_Data records_

BEGIN

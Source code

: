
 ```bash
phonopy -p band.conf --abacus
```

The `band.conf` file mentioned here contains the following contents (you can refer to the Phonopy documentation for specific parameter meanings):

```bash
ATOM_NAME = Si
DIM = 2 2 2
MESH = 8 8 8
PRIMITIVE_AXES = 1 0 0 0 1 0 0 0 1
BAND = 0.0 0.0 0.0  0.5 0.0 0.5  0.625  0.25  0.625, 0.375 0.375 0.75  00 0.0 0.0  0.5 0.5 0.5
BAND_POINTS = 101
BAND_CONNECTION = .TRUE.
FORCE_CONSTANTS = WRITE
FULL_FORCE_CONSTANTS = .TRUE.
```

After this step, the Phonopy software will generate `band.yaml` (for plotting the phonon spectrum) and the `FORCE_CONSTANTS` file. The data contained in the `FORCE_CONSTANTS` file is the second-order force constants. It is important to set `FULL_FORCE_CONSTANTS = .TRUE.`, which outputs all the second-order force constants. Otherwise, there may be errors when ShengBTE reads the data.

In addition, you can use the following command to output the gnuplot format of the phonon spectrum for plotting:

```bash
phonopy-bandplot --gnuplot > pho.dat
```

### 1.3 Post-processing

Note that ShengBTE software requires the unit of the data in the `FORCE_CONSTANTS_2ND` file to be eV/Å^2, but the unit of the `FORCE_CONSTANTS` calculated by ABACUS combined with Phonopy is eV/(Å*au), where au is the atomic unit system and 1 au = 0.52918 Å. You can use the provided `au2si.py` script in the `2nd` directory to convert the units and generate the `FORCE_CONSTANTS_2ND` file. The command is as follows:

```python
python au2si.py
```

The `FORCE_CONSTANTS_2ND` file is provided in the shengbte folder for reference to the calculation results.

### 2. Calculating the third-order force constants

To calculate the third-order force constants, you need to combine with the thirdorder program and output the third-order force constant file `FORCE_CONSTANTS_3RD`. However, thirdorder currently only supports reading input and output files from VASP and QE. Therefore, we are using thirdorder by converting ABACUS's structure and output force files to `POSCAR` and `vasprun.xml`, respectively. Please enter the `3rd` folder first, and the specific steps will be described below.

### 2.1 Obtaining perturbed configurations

END

_Task goal_
Every line of the listing should be repeated exactly.

_Worked solution_
Source code

:
 ```bash
phonopy -p band.conf --abacus
```

The `band.conf` file mentioned here contains the following contents (you can refer to the Phonopy documentation for specific parameter meanings):

```bash
ATOM_NAME = Si
DIM = 2 2 2
MESH = 8 8 8
PRIMITIVE_AXES = 1 0 0 0 1 0 0 0 1
BAND = 0.0 0.0 0.0  0.5 0.0 0.5  0.625  0.25  0.625, 0.375 0.375 0.75  00 0.0 0.0  0.5 0.5 0.5
BAND_POINTS = 101
BAND_CONNECTION = .TRUE.
FORCE_CONSTANTS = WRITE
FULL_FORCE_CONSTANTS = .TRUE.
```

After this step, the Phonopy software will generate `band.yaml` (for plotting the phonon spectrum) and the `FORCE_CONSTANTS` file. The data contained in the `FORCE_CONSTANTS` file is the second-order force constants. It is important to set `FULL_FORCE_CONSTANTS = .TRUE.`, which outputs all the second-order force constants. Otherwise, there may be errors when ShengBTE reads the data.

In addition, you can use the following command to output the gnuplot format of the phonon spectrum for plotting:

```bash
phonopy-bandplot --gnuplot > pho.dat
```

### 1.3 Post-processing

Note that ShengBTE software requires the unit of the data in the `FORCE_CONSTANTS_2ND` file to be eV/Å^2, but the unit of the `FORCE_CONSTANTS` calculated by ABACUS combined with Phonopy is eV/(Å*au), where au is the atomic unit system and 1 au = 0.52918 Å. You can use the provided `au2si.py` script in the `2nd` directory to convert the units and generate the `FORCE_CONSTANTS_2ND` file. The command is as follows:

```python
python au2si.py
```

The `FORCE_CONSTANTS_2ND` file is provided in the shengbte folder for reference to the calculation results.

### 2. Calculating the third-order force constants

To calculate the third-order force constants, you need to combine with the thirdorder program and output the third-order force constant file `FORCE_CONSTANTS_3RD`. However, thirdorder currently only supports reading input and output files from VASP and QE. Therefore, we are using thirdorder by converting ABACUS's structure and output force files to `POSCAR` and `vasprun.xml`, respectively. Please enter the `3rd` folder first, and the specific steps will be described below.

### 2.1 Obtaining perturbed configurations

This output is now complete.